### [What the task requires]
Write out only the tail of the records, beginning at the line containing "higher spin magnitude." and including the last line, exactly as written.

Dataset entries

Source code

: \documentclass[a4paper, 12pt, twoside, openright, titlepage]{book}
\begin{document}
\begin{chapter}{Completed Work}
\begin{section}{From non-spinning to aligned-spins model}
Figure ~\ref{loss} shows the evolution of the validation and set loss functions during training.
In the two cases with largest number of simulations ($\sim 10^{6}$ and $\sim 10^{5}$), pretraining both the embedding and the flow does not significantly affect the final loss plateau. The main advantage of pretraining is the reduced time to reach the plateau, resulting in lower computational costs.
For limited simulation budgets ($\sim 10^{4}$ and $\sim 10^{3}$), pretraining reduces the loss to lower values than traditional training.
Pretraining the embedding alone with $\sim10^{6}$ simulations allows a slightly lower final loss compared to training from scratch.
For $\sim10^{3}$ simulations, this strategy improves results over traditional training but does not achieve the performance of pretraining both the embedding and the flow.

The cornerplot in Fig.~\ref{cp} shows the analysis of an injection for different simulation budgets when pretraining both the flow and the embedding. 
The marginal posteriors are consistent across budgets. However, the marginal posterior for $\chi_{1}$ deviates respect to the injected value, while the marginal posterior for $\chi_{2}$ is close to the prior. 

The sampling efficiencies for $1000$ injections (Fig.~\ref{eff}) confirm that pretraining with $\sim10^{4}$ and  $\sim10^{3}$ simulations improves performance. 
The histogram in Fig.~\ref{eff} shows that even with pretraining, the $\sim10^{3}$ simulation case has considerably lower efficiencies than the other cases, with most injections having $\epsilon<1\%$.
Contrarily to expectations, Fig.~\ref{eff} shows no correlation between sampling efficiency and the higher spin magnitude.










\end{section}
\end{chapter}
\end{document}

### [Answer to this task]
Contrarily to expectations, Fig.~\ref{eff} shows no correlation between sampling efficiency and the higher spin magnitude.










\end{section}
\end{chapter}
\end{document}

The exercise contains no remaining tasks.